▶ **Brief**
Scan the records for the word "studies". Report each line where it occurs.

▶ **Records shown**
- Opening Delimiter -
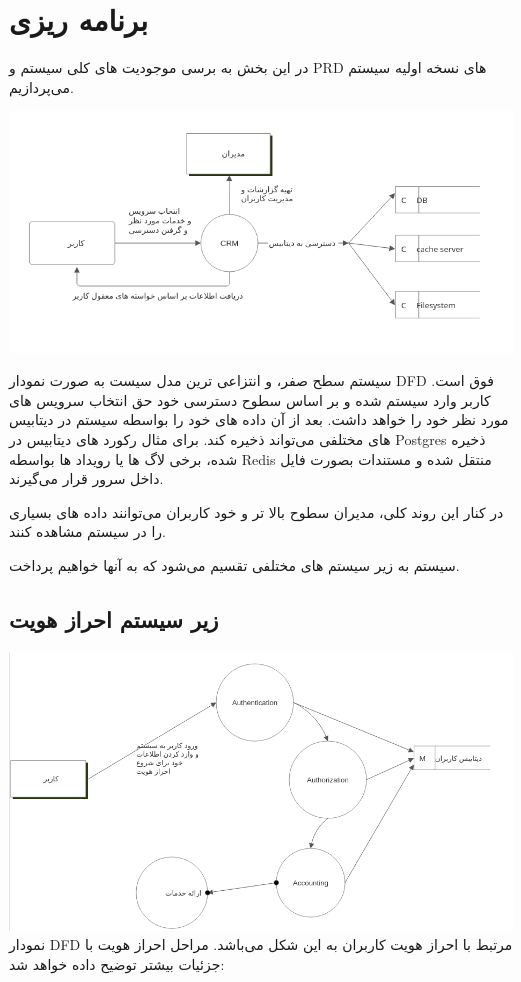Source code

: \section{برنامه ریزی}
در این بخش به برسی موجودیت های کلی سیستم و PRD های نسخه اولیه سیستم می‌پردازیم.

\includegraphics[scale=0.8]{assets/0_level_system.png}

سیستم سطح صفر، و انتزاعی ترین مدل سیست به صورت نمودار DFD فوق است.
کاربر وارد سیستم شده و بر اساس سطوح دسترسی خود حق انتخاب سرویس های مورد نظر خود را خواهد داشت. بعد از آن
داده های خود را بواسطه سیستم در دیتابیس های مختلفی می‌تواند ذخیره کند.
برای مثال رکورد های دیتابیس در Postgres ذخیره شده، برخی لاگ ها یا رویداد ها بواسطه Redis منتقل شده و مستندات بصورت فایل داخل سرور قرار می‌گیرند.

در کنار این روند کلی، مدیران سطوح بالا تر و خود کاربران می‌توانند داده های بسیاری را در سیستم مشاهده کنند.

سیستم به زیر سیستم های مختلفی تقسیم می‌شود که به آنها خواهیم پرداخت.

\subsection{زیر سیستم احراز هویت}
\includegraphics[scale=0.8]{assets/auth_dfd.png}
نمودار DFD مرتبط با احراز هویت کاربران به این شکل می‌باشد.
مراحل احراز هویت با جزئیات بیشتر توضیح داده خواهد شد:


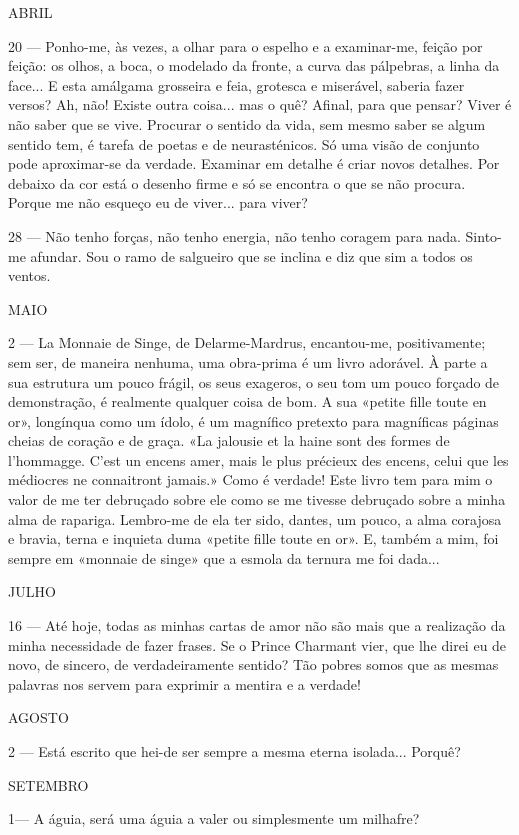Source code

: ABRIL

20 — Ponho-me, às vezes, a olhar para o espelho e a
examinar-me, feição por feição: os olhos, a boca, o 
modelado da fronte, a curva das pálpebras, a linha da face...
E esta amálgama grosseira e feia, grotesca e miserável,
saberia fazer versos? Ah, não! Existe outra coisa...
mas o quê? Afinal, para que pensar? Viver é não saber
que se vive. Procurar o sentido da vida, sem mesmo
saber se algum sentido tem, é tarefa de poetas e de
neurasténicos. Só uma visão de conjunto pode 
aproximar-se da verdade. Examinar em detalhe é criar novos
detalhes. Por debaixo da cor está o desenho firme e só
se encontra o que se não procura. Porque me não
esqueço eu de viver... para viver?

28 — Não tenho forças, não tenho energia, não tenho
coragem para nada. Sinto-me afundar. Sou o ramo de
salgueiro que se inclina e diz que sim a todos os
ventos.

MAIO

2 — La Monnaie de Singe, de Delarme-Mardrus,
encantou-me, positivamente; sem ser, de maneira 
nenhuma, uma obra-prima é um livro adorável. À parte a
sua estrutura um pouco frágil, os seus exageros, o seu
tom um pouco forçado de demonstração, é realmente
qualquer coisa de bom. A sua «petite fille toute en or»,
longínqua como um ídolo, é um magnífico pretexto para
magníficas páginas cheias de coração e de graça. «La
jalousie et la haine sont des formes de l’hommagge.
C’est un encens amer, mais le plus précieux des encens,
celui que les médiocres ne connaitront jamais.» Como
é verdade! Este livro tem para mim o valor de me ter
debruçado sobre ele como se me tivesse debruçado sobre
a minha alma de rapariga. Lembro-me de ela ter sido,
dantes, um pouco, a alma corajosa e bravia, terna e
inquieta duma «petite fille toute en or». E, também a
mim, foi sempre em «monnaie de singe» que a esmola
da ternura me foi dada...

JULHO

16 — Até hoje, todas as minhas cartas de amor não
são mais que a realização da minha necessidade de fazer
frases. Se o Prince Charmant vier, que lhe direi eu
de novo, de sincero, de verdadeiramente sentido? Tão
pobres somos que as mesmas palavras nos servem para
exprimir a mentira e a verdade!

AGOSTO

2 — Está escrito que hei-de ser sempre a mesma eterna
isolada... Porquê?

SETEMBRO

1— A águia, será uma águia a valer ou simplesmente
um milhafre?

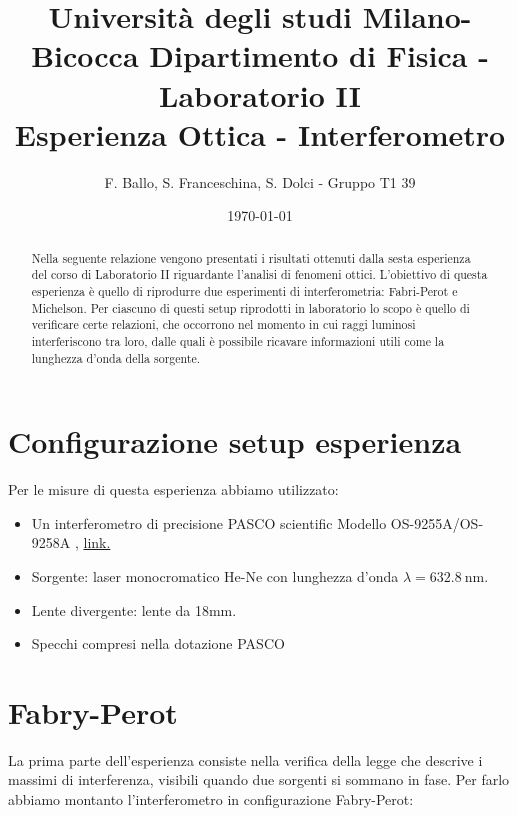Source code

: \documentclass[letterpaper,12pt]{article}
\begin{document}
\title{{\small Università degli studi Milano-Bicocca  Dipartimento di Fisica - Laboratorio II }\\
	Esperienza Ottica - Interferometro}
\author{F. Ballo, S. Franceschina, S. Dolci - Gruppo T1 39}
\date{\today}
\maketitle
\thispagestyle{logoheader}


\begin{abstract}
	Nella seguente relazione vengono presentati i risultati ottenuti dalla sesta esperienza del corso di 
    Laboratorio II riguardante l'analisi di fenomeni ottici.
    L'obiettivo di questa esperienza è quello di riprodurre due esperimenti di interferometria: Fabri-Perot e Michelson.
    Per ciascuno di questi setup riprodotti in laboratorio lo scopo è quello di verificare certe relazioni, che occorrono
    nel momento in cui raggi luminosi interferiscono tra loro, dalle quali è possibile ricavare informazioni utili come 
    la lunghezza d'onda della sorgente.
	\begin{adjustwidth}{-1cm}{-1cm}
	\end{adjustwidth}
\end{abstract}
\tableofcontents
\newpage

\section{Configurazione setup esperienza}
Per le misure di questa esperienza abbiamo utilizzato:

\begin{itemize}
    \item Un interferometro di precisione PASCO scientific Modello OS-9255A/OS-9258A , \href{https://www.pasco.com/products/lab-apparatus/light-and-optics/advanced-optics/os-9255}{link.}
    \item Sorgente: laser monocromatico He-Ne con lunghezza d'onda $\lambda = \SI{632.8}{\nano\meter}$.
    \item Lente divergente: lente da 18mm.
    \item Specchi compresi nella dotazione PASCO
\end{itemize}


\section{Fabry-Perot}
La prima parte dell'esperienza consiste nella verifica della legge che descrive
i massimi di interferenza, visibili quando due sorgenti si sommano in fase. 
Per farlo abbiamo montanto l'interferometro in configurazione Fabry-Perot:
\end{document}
- Closing Delimiter -
- Opening Delimiter -
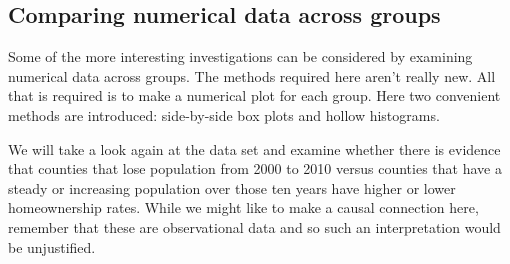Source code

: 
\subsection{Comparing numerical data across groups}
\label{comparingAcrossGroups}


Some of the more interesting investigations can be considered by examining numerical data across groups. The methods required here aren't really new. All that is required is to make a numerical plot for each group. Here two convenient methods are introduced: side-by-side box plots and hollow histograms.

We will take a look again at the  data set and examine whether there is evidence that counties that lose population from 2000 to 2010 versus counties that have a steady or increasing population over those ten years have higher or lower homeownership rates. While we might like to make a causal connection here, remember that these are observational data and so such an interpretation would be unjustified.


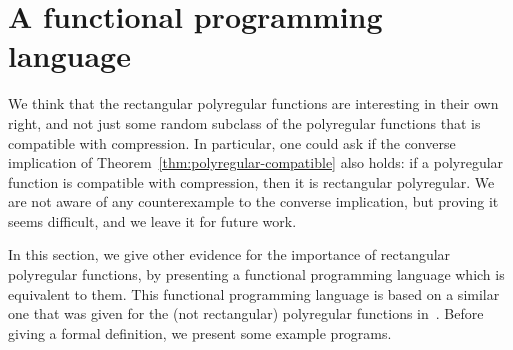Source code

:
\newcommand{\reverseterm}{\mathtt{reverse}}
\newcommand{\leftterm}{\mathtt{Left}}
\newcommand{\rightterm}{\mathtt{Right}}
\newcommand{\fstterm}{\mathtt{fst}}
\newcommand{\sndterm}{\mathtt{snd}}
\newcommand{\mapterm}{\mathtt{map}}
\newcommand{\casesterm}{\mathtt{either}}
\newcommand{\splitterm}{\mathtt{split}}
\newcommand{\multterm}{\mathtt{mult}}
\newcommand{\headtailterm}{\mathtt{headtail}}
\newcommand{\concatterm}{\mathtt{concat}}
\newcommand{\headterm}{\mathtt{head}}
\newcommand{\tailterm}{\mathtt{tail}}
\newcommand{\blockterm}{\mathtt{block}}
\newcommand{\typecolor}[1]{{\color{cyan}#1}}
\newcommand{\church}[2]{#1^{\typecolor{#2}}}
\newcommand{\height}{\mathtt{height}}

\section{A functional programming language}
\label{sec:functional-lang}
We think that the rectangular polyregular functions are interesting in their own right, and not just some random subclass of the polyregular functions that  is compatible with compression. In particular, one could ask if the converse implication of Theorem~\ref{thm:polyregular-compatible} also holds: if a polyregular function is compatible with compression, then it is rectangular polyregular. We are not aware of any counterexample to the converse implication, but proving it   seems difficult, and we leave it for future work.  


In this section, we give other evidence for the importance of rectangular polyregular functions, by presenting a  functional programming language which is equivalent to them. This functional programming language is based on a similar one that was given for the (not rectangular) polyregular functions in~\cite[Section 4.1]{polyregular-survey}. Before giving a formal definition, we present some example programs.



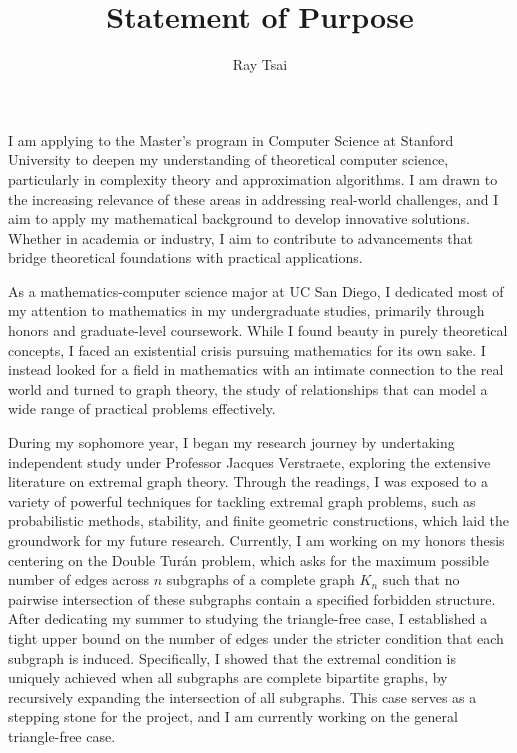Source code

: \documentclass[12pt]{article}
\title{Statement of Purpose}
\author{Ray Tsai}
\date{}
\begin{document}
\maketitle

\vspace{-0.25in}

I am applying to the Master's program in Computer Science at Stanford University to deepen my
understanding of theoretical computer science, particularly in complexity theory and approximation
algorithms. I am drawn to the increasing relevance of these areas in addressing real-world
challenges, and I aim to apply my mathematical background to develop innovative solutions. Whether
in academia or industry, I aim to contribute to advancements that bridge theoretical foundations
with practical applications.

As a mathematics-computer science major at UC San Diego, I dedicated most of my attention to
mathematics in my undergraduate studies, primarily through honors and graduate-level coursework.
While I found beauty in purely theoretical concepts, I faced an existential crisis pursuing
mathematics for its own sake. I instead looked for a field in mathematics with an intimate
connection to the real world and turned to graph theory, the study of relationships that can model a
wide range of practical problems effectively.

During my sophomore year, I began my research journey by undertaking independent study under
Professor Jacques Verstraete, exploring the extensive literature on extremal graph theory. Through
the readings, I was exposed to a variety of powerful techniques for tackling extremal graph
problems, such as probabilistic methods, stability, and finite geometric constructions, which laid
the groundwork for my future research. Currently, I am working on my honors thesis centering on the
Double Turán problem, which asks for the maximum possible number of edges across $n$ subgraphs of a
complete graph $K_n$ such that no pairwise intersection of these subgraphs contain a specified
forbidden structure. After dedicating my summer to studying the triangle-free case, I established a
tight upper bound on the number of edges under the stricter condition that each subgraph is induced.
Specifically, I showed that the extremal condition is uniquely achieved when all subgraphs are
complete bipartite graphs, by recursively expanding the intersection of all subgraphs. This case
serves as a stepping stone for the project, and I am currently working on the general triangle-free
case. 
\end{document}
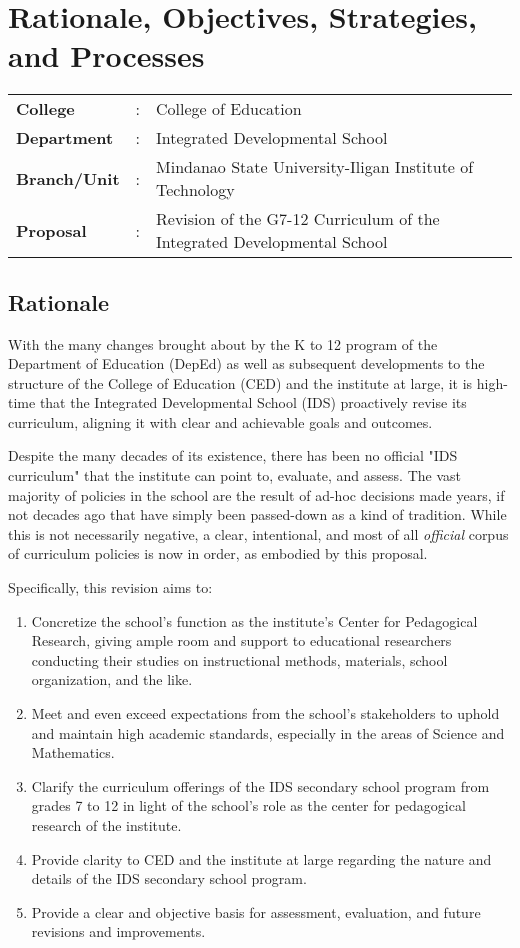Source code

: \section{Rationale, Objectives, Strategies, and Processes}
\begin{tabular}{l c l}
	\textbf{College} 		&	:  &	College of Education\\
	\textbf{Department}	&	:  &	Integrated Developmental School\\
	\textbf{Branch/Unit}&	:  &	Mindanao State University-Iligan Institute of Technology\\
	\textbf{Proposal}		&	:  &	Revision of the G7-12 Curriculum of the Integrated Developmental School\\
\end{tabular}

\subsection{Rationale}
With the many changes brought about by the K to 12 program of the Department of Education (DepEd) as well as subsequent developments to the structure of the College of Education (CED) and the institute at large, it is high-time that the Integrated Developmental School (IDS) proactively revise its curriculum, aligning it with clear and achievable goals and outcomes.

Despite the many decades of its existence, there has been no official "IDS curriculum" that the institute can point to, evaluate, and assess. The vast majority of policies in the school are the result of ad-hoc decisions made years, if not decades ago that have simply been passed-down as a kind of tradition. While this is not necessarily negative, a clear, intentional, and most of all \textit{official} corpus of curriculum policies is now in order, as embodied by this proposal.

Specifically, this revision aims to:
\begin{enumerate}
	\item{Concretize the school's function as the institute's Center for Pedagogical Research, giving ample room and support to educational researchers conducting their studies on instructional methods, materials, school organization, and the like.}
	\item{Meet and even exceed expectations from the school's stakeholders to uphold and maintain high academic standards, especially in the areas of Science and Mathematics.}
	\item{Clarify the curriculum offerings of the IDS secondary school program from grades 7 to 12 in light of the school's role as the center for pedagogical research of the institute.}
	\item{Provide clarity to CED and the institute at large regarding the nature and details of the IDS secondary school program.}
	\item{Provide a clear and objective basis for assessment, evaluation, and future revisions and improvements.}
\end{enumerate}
- Closing Delimiter -
- Opening Delimiter -
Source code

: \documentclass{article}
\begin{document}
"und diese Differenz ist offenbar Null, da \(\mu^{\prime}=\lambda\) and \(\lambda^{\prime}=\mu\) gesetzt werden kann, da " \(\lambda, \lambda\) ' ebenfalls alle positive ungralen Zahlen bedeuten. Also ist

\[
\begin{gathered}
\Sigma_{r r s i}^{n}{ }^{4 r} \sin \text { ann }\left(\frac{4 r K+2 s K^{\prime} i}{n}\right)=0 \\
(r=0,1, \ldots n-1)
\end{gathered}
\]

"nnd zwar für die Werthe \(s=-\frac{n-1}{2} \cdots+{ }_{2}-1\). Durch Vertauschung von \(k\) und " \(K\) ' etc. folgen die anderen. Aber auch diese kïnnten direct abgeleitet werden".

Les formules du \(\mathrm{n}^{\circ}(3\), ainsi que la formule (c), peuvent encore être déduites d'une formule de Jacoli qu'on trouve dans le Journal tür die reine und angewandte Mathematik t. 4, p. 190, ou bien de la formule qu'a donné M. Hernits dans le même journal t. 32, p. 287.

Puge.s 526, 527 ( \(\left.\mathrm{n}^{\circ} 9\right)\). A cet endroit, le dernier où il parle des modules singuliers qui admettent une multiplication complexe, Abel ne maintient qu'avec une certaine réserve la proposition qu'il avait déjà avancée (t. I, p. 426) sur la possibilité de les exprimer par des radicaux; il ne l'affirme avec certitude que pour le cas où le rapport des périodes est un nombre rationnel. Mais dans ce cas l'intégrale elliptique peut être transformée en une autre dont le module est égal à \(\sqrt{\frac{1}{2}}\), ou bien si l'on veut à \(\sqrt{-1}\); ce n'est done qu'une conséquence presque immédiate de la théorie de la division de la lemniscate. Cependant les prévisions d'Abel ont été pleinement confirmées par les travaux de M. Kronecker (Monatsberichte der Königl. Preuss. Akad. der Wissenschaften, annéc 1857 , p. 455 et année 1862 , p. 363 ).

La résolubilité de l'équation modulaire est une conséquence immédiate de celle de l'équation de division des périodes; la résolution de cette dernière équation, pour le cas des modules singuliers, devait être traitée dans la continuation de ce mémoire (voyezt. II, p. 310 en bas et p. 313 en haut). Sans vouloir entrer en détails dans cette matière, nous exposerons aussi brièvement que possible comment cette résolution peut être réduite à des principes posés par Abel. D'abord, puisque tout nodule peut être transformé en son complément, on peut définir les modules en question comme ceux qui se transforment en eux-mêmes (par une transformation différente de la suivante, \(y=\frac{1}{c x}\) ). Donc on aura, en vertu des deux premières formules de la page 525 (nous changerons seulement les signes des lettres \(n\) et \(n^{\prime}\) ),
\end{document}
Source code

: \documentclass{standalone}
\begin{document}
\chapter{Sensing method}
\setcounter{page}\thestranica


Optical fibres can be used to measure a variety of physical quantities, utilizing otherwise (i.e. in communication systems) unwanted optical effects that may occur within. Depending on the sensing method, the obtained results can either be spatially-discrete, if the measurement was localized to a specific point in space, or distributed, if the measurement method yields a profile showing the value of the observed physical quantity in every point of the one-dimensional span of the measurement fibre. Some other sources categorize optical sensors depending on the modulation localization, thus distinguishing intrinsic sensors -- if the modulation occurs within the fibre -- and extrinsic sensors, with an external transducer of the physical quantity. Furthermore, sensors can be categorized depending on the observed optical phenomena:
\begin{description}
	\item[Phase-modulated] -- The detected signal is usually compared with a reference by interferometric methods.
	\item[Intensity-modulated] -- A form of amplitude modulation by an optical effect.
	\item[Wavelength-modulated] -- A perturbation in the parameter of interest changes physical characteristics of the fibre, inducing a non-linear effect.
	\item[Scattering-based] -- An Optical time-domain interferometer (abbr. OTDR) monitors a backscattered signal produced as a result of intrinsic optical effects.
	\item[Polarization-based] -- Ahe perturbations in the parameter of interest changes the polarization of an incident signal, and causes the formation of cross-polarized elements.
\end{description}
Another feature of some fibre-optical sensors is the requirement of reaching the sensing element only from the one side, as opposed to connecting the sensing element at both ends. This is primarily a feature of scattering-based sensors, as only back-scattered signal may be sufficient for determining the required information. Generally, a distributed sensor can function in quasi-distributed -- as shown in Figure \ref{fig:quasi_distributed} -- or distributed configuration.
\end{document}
- Closing Delimiter -
▶ **Output**
mathematics in my undergraduate studies, primarily through honors and graduate-level coursework.
	\item{Concretize the school's function as the institute's Center for Pedagogical Research, giving ample room and support to educational researchers conducting their studies on instructional methods, materials, school organization, and the like.}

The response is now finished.